To see how your search-and-record function is already set up, think of an important issue in your life. Then quickly write down a proverb or saying about that topic. The first statement that comes to mind is a good indication of the way you're programmed to see the world.
For example, if the topic is money, you may instantly think, "Money can't buy me love" or "Money doesn't grow on trees." The first belief reminds us that there are sources of abundance beyond mere cash; the second emphasizes scarcity. Each one filters for any evidence that supports it. Try these topics: happiness, love, death, work, and health.
Reset Your Preferences
If you wrote down a list of pessimistic proverbs, it's time to adjust your inner TiVo's search function. You can do it with the touch of a (metaphorical) button: gratitude. The act of giving thanks programs your mind-DVR to record moments of grace and good fortune rather than pain and disappointment.
From the list of sayings you compiled above, choose the most negative. Then think of any positive event, no matter how small, connected with that topic, and compose a short thank-you for that experience. Scanning for small blessings quickly tends to attract large ones.
Master The Replay Function
Your mind-DVR also lines up educational programming. Automatically. Even if you hate it. This function is why you keep losing jobs or falling in love with histrionic martyrs. There's something you're trying to learn, and your unconscious self will keep reproducing similar experiences until you finally get the point. To block unpleasant themes from your Now Playing list, you'll need to identify the lesson, learn it, and act on your new understanding.
How does one make a high-quality recording of a glorious day? The long answer: Be fully present when it happens. The short answer: Breathe. The next time you begin wishing something—a meal, a child's graduation, an all-expense-paid week in Acapulco—could last forever, inhale deeply while thinking the words, "Breathing in." Exhale completely while thinking, "Breathing out." Instead of distracting you, this simple focus anchors you to the present, heightens perception, and creates memories you can access with remarkable vividness.
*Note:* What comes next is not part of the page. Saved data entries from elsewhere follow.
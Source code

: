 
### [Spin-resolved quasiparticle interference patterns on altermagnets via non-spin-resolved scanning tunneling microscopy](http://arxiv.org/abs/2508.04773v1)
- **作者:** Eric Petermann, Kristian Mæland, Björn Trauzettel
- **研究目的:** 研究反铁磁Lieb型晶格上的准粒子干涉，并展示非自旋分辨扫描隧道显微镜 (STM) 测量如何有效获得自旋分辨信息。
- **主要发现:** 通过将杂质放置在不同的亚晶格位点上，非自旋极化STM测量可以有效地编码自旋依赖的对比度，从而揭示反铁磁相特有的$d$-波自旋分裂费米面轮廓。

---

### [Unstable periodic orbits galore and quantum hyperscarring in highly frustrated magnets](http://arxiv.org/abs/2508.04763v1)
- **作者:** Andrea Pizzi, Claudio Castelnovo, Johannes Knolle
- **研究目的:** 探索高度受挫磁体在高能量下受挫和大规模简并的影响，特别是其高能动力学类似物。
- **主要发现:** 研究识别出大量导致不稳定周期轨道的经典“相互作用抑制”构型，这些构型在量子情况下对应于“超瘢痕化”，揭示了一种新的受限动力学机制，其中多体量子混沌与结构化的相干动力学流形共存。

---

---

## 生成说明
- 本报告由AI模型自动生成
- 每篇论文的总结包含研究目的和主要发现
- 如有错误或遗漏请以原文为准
Pushing away painful experiences isn't the way to erase them. Fortunately, you can remove the part you don't like about these difficult memories: the pain.
Think of a time in your life when you suffered deeply. Now picture all the nameless people who may be suffering in a similar way. If you take action (say, by comforting victims of misfortune or correcting social injustice), you'll find the memory of your own awful experience gradually becomes one of the most useful and treasured programs in your archives.
When you're trapped in tedious situations (gridlocked traffic, a crushing job), you may want to fast-forward your inner TiVo to a more interesting point later in your life. Ask yourself: What do I want out of life? Now put it a different way: What do I yearn for? Yearning comes from a different place—not from the mind and will but from the heart and soul. You may want fame but yearn to feel valued, you may want revenge but yearn for peace.
Keep your attention on this yearning while pressing another button labeled "trust." Sometime today spend five minutes believing that whatever you yearn for is what you're meant to achieve. For five minutes, don't listen. Trust. I used to think that this was the way to get your hopes up and your heart broken. Now I believe it's just a practical method for enjoying previews of your right life, and inviting grand experiences to arrive sooner than they otherwise might.